More interestingly, we can notice a huge increase in the vortex size values for our results with $De=8.0$ and $Re=0.001$, which are reported in Figure 14. Under these conditions, the vortex size is now bigger for the strong-hardening case (${\chi }_R=1.45$) in comparison with the value of the moderate-hardening case (${\chi }_R=1.34$). From our results shown in Section 4.1.3, we know that high elasticity numbers coupled with moderate-to-high values of thixoelastic number and low-viscoelastic Mach numbers could be causing this vortex-enhancement in the strong-hardening case at higher values of Deborah number, but what else the viscosity profiles can contribute to our analysis of results? If we look at the fluidity profiles, it could be easily noticed that bands of fluidity (or viscosity) have spread out further away from the contraction region and also managed to reach the top wall of the upstream channel. This is in contrast to what we previously show in Figure 9 for the case $De=1.0$, where we saw that the high-value fluidity bands remain mostly close to the contraction region.
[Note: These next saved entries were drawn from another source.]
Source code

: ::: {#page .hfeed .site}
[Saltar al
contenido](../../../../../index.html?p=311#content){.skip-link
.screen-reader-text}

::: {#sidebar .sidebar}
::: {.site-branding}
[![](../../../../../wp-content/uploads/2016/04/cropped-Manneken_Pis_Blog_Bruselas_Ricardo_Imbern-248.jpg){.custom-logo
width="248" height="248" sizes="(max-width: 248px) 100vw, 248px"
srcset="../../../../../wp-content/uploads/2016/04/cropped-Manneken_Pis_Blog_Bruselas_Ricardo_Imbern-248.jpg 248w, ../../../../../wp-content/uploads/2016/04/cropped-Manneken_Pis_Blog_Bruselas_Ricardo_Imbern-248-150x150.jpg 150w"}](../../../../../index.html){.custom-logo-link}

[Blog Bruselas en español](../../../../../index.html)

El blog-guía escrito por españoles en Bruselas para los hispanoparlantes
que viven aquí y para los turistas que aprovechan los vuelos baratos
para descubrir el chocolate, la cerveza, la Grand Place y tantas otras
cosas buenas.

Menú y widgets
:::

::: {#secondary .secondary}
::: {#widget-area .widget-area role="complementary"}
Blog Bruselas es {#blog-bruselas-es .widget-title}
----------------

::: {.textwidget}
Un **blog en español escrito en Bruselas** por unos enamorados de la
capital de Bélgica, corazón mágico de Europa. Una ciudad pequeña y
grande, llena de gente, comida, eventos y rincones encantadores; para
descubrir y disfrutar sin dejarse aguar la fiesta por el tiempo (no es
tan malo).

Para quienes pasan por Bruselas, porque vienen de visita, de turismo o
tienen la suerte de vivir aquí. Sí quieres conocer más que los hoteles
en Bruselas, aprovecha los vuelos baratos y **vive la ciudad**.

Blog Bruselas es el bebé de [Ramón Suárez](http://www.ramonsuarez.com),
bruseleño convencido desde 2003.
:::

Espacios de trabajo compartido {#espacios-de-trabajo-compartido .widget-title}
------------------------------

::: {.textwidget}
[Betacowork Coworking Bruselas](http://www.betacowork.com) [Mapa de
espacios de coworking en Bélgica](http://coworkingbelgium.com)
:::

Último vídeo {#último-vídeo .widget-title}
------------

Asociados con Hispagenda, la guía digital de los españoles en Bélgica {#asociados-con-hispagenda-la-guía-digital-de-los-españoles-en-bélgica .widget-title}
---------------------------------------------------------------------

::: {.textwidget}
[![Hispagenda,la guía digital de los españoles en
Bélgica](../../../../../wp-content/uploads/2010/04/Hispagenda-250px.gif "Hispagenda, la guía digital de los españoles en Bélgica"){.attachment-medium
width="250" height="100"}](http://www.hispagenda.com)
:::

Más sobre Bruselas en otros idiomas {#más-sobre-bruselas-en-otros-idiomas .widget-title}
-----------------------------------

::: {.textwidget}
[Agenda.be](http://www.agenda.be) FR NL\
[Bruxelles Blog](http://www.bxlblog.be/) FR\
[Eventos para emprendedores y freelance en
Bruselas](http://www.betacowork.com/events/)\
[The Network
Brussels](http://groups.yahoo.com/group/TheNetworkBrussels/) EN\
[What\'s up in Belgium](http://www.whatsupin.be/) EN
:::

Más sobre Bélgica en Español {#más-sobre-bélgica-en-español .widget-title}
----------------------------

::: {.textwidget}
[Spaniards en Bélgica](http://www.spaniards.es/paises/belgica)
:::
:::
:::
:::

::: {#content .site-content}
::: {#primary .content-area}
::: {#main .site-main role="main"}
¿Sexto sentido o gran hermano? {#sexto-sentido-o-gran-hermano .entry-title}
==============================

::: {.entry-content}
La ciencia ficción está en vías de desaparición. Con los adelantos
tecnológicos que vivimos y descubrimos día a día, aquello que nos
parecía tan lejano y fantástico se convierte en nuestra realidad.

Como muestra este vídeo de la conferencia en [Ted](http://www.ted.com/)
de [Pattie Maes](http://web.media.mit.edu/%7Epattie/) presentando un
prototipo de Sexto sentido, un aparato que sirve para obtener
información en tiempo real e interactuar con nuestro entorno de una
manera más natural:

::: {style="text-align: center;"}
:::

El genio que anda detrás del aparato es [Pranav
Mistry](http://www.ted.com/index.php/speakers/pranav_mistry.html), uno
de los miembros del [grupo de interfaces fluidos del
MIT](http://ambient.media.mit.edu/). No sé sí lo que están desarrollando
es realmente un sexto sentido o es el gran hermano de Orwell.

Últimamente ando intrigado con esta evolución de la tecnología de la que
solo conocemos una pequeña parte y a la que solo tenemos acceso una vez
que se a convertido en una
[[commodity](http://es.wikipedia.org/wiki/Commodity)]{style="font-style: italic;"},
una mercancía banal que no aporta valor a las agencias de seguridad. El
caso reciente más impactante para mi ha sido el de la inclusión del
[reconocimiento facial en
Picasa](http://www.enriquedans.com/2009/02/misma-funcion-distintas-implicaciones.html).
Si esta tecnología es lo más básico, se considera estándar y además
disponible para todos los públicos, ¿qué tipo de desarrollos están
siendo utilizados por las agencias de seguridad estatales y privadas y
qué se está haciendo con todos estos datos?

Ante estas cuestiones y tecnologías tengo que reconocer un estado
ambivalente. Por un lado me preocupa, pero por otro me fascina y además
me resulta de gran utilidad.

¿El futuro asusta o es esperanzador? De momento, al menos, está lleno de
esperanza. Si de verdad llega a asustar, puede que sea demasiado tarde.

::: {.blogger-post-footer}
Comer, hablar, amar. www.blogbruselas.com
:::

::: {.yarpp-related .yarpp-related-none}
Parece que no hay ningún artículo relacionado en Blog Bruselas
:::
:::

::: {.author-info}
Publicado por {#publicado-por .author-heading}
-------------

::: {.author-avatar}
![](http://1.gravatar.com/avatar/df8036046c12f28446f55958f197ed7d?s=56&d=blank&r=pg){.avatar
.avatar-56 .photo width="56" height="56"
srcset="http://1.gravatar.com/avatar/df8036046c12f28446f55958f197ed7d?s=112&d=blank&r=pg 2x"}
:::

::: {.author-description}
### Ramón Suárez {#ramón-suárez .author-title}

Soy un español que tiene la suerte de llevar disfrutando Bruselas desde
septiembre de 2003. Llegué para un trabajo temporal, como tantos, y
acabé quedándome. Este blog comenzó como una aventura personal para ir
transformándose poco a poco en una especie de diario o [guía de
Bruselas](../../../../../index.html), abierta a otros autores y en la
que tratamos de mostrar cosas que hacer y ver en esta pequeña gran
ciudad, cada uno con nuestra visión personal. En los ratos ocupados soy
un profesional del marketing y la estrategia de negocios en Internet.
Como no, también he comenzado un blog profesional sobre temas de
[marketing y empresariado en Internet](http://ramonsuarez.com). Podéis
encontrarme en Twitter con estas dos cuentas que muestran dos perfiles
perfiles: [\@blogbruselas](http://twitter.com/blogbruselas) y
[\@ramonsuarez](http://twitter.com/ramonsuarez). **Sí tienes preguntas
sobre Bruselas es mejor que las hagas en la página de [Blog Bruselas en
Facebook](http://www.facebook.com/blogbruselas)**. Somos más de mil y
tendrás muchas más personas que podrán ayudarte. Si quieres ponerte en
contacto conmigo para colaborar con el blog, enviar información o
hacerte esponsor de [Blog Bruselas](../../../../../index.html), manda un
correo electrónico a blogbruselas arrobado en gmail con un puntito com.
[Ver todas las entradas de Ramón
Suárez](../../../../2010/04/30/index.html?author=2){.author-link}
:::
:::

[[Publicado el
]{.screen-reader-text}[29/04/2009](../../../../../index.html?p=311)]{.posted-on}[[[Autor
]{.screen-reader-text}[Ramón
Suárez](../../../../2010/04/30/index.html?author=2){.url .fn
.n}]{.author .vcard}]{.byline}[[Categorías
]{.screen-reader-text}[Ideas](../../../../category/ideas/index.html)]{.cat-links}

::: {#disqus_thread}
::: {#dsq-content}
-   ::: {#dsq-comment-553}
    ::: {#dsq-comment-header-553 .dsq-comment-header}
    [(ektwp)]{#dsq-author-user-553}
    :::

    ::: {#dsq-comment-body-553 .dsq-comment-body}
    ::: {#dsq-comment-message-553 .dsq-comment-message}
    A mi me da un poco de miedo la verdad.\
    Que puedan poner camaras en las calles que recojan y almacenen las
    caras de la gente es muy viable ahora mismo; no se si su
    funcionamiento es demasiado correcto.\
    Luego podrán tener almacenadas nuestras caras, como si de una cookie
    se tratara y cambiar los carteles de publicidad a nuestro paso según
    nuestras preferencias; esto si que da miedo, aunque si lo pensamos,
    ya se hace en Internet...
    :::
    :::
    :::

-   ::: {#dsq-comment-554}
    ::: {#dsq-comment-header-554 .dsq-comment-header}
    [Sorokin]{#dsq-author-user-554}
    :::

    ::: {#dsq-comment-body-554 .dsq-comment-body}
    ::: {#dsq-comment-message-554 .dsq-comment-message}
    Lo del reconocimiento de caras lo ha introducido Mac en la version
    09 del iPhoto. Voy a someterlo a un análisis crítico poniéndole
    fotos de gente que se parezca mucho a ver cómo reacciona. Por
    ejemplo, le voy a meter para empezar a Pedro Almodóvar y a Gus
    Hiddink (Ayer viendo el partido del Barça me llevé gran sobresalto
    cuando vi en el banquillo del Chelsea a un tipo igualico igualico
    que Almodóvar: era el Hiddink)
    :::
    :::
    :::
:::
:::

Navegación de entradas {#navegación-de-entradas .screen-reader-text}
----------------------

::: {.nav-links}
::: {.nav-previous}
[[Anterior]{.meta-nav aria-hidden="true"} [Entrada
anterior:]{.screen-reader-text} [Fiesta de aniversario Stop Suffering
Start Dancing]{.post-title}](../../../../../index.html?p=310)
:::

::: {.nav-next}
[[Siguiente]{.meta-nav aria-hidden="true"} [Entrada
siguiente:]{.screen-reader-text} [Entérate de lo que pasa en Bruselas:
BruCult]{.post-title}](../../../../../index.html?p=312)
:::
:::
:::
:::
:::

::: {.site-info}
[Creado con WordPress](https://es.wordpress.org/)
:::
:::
These profiles suggest that high Deborah number flows lead the formation of bands fluidity in the upstream channel near the contraction region, which can spread out and reach the top wall ($y=2$ and $y=-2$), resulting in an increase in the first-normal stress difference values $N_1$. This could be key phenomena that causes the vortex-enhancement.

4.2. The planar 4:1:4 contraction-expansion flow

In our final section, we focus on carrying out numerical simulations of the planar 4:1:4 contraction-expansion flow problem. This geometry has also been recently used as a benchmark problem to test new constitutive viscoelastic models with viscosity strain-hardening properties, to obtain estimates of pressure-drops and to validate numerical methods [26,27].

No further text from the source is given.